• **STORED DATA**:
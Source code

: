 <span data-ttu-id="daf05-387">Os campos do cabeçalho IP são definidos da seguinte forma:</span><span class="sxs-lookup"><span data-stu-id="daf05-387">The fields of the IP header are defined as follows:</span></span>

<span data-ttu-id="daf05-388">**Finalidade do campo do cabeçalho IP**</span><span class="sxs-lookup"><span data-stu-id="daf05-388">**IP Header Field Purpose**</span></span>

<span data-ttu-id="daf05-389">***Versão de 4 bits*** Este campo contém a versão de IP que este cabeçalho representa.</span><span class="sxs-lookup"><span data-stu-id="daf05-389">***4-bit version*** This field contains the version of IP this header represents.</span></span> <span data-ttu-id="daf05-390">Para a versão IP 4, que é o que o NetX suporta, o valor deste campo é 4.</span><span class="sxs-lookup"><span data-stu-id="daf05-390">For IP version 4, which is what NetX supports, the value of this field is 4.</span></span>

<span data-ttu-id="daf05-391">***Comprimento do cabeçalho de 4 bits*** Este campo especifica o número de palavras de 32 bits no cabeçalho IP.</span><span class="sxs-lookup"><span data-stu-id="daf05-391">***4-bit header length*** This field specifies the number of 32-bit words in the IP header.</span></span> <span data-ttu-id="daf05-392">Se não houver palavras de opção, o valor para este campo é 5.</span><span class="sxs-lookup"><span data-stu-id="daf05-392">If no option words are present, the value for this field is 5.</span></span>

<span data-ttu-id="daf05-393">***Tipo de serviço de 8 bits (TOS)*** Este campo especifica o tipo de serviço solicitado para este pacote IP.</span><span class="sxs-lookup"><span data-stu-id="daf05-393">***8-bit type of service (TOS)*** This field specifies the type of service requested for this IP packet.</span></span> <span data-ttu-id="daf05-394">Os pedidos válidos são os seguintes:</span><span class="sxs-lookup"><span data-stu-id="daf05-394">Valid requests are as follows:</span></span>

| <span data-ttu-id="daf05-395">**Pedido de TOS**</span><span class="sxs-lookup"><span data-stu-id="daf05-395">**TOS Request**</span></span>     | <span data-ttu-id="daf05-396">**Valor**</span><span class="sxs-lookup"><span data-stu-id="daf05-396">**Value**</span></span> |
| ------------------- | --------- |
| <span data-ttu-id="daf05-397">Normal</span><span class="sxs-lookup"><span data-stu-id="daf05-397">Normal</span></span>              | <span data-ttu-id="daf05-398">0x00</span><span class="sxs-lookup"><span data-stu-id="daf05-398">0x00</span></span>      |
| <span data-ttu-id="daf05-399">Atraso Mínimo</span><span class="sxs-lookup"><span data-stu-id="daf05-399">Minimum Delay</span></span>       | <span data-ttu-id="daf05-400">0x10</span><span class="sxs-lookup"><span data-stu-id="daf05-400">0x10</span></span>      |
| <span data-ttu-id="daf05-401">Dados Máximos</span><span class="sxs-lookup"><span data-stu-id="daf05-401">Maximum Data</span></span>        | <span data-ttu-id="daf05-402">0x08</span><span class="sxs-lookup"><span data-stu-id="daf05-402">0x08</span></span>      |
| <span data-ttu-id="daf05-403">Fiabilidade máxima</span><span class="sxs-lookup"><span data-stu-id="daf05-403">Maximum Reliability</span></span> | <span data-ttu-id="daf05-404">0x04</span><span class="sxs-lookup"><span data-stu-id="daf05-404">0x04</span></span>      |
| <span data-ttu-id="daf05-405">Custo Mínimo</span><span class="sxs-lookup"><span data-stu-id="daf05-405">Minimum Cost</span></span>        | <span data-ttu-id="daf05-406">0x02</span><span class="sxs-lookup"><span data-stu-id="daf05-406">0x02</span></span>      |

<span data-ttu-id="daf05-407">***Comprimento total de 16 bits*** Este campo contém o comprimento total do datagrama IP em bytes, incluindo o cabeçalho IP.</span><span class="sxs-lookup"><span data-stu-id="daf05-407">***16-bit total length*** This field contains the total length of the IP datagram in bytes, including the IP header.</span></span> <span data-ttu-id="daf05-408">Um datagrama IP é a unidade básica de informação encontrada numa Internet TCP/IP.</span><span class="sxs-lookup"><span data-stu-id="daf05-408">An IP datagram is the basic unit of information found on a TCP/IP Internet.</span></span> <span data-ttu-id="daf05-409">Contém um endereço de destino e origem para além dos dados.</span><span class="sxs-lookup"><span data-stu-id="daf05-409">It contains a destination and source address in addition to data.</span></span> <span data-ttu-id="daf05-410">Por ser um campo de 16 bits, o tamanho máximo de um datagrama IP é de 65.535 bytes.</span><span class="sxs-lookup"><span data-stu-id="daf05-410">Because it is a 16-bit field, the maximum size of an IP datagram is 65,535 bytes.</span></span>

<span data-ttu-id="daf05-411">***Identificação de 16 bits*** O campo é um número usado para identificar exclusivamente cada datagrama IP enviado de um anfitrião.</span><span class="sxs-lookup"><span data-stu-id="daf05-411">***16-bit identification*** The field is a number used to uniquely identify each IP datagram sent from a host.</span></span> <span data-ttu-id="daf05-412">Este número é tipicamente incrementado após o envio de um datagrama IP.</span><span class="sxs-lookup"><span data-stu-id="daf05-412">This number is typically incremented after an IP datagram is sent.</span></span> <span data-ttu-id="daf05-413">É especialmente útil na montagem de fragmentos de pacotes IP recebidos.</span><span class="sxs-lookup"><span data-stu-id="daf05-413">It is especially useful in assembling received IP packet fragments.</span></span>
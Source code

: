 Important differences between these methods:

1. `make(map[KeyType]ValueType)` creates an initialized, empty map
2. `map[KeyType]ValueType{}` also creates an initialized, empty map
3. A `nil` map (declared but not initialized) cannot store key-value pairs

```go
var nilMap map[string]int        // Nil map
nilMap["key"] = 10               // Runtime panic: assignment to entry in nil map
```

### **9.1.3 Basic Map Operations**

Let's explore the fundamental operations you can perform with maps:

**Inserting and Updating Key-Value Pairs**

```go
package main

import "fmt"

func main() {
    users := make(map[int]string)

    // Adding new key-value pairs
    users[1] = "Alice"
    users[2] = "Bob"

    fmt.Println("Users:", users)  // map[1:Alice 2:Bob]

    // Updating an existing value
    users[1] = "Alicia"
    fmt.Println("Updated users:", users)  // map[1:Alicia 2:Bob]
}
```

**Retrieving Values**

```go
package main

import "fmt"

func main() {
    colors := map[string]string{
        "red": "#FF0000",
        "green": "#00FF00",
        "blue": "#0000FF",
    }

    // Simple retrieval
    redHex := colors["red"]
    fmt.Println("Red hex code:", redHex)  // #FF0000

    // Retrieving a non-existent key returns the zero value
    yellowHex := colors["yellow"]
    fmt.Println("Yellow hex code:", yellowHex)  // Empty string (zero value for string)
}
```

• **TASK INSTRUCTIONS**: Your output should be the listing's lines, exact and complete, from its first line to the line that contains "field is 5.</span></span>", inclusive.

• **ANSWER SECTION**:
Source code

: <span data-ttu-id="daf05-387">Os campos do cabeçalho IP são definidos da seguinte forma:</span><span class="sxs-lookup"><span data-stu-id="daf05-387">The fields of the IP header are defined as follows:</span></span>

<span data-ttu-id="daf05-388">**Finalidade do campo do cabeçalho IP**</span><span class="sxs-lookup"><span data-stu-id="daf05-388">**IP Header Field Purpose**</span></span>

<span data-ttu-id="daf05-389">***Versão de 4 bits*** Este campo contém a versão de IP que este cabeçalho representa.</span><span class="sxs-lookup"><span data-stu-id="daf05-389">***4-bit version*** This field contains the version of IP this header represents.</span></span> <span data-ttu-id="daf05-390">Para a versão IP 4, que é o que o NetX suporta, o valor deste campo é 4.</span><span class="sxs-lookup"><span data-stu-id="daf05-390">For IP version 4, which is what NetX supports, the value of this field is 4.</span></span>

<span data-ttu-id="daf05-391">***Comprimento do cabeçalho de 4 bits*** Este campo especifica o número de palavras de 32 bits no cabeçalho IP.</span><span class="sxs-lookup"><span data-stu-id="daf05-391">***4-bit header length*** This field specifies the number of 32-bit words in the IP header.</span></span> <span data-ttu-id="daf05-392">Se não houver palavras de opção, o valor para este campo é 5.</span><span class="sxs-lookup"><span data-stu-id="daf05-392">If no option words are present, the value for this field is 5.</span></span>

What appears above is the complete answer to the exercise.